Exercise requirements: Nothing but the records themselves, exactly as written and free of pictures, should appear in your response.
····················
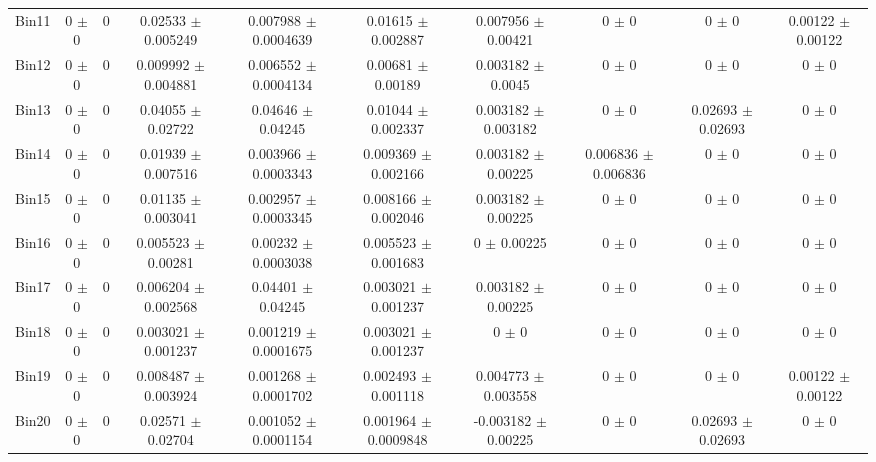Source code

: \begin{tabular}{@{\extracolsep{4pt}}lccccccccc@{}}
     Bin11 & 0 $\pm$ 0 & 0 & 0.02533 $\pm$ 0.005249 & 0.007988 $\pm$ 0.0004639 & 0.01615 $\pm$ 0.002887 & 0.007956 $\pm$ 0.00421 & 0 $\pm$ 0 & 0 $\pm$ 0 & 0.00122 $\pm$ 0.00122 \\ 
     Bin12 & 0 $\pm$ 0 & 0 & 0.009992 $\pm$ 0.004881 & 0.006552 $\pm$ 0.0004134 & 0.00681 $\pm$ 0.00189 & 0.003182 $\pm$ 0.0045 & 0 $\pm$ 0 & 0 $\pm$ 0 & 0 $\pm$ 0 \\ 
     Bin13 & 0 $\pm$ 0 & 0 & 0.04055 $\pm$ 0.02722 & 0.04646 $\pm$ 0.04245 & 0.01044 $\pm$ 0.002337 & 0.003182 $\pm$ 0.003182 & 0 $\pm$ 0 & 0.02693 $\pm$ 0.02693 & 0 $\pm$ 0 \\ 
     Bin14 & 0 $\pm$ 0 & 0 & 0.01939 $\pm$ 0.007516 & 0.003966 $\pm$ 0.0003343 & 0.009369 $\pm$ 0.002166 & 0.003182 $\pm$ 0.00225 & 0.006836 $\pm$ 0.006836 & 0 $\pm$ 0 & 0 $\pm$ 0 \\ 
     Bin15 & 0 $\pm$ 0 & 0 & 0.01135 $\pm$ 0.003041 & 0.002957 $\pm$ 0.0003345 & 0.008166 $\pm$ 0.002046 & 0.003182 $\pm$ 0.00225 & 0 $\pm$ 0 & 0 $\pm$ 0 & 0 $\pm$ 0 \\ 
     Bin16 & 0 $\pm$ 0 & 0 & 0.005523 $\pm$ 0.00281 & 0.00232 $\pm$ 0.0003038 & 0.005523 $\pm$ 0.001683 & 0 $\pm$ 0.00225 & 0 $\pm$ 0 & 0 $\pm$ 0 & 0 $\pm$ 0 \\ 
     Bin17 & 0 $\pm$ 0 & 0 & 0.006204 $\pm$ 0.002568 & 0.04401 $\pm$ 0.04245 & 0.003021 $\pm$ 0.001237 & 0.003182 $\pm$ 0.00225 & 0 $\pm$ 0 & 0 $\pm$ 0 & 0 $\pm$ 0 \\ 
     Bin18 & 0 $\pm$ 0 & 0 & 0.003021 $\pm$ 0.001237 & 0.001219 $\pm$ 0.0001675 & 0.003021 $\pm$ 0.001237 & 0 $\pm$ 0 & 0 $\pm$ 0 & 0 $\pm$ 0 & 0 $\pm$ 0 \\ 
     Bin19 & 0 $\pm$ 0 & 0 & 0.008487 $\pm$ 0.003924 & 0.001268 $\pm$ 0.0001702 & 0.002493 $\pm$ 0.001118 & 0.004773 $\pm$ 0.003558 & 0 $\pm$ 0 & 0 $\pm$ 0 & 0.00122 $\pm$ 0.00122 \\ 
     Bin20 & 0 $\pm$ 0 & 0 & 0.02571 $\pm$ 0.02704 & 0.001052 $\pm$ 0.0001154 & 0.001964 $\pm$ 0.0009848 & -0.003182 $\pm$ 0.00225 & 0 $\pm$ 0 & 0.02693 $\pm$ 0.02693 & 0 $\pm$ 0 \\ 
\hline\hline
  \end{tabular}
····················
Task output:
Source code

: \begin{tabular}{@{\extracolsep{4pt}}lccccccccc@{}}
     Bin11 & 0 $\pm$ 0 & 0 & 0.02533 $\pm$ 0.005249 & 0.007988 $\pm$ 0.0004639 & 0.01615 $\pm$ 0.002887 & 0.007956 $\pm$ 0.00421 & 0 $\pm$ 0 & 0 $\pm$ 0 & 0.00122 $\pm$ 0.00122 \\ 
     Bin12 & 0 $\pm$ 0 & 0 & 0.009992 $\pm$ 0.004881 & 0.006552 $\pm$ 0.0004134 & 0.00681 $\pm$ 0.00189 & 0.003182 $\pm$ 0.0045 & 0 $\pm$ 0 & 0 $\pm$ 0 & 0 $\pm$ 0 \\ 
     Bin13 & 0 $\pm$ 0 & 0 & 0.04055 $\pm$ 0.02722 & 0.04646 $\pm$ 0.04245 & 0.01044 $\pm$ 0.002337 & 0.003182 $\pm$ 0.003182 & 0 $\pm$ 0 & 0.02693 $\pm$ 0.02693 & 0 $\pm$ 0 \\ 
     Bin14 & 0 $\pm$ 0 & 0 & 0.01939 $\pm$ 0.007516 & 0.003966 $\pm$ 0.0003343 & 0.009369 $\pm$ 0.002166 & 0.003182 $\pm$ 0.00225 & 0.006836 $\pm$ 0.006836 & 0 $\pm$ 0 & 0 $\pm$ 0 \\ 
     Bin15 & 0 $\pm$ 0 & 0 & 0.01135 $\pm$ 0.003041 & 0.002957 $\pm$ 0.0003345 & 0.008166 $\pm$ 0.002046 & 0.003182 $\pm$ 0.00225 & 0 $\pm$ 0 & 0 $\pm$ 0 & 0 $\pm$ 0 \\ 
     Bin16 & 0 $\pm$ 0 & 0 & 0.005523 $\pm$ 0.00281 & 0.00232 $\pm$ 0.0003038 & 0.005523 $\pm$ 0.001683 & 0 $\pm$ 0.00225 & 0 $\pm$ 0 & 0 $\pm$ 0 & 0 $\pm$ 0 \\ 
     Bin17 & 0 $\pm$ 0 & 0 & 0.006204 $\pm$ 0.002568 & 0.04401 $\pm$ 0.04245 & 0.003021 $\pm$ 0.001237 & 0.003182 $\pm$ 0.00225 & 0 $\pm$ 0 & 0 $\pm$ 0 & 0 $\pm$ 0 \\ 
     Bin18 & 0 $\pm$ 0 & 0 & 0.003021 $\pm$ 0.001237 & 0.001219 $\pm$ 0.0001675 & 0.003021 $\pm$ 0.001237 & 0 $\pm$ 0 & 0 $\pm$ 0 & 0 $\pm$ 0 & 0 $\pm$ 0 \\ 
     Bin19 & 0 $\pm$ 0 & 0 & 0.008487 $\pm$ 0.003924 & 0.001268 $\pm$ 0.0001702 & 0.002493 $\pm$ 0.001118 & 0.004773 $\pm$ 0.003558 & 0 $\pm$ 0 & 0 $\pm$ 0 & 0.00122 $\pm$ 0.00122 \\ 
     Bin20 & 0 $\pm$ 0 & 0 & 0.02571 $\pm$ 0.02704 & 0.001052 $\pm$ 0.0001154 & 0.001964 $\pm$ 0.0009848 & -0.003182 $\pm$ 0.00225 & 0 $\pm$ 0 & 0.02693 $\pm$ 0.02693 & 0 $\pm$ 0 \\ 
\hline\hline
  \end{tabular}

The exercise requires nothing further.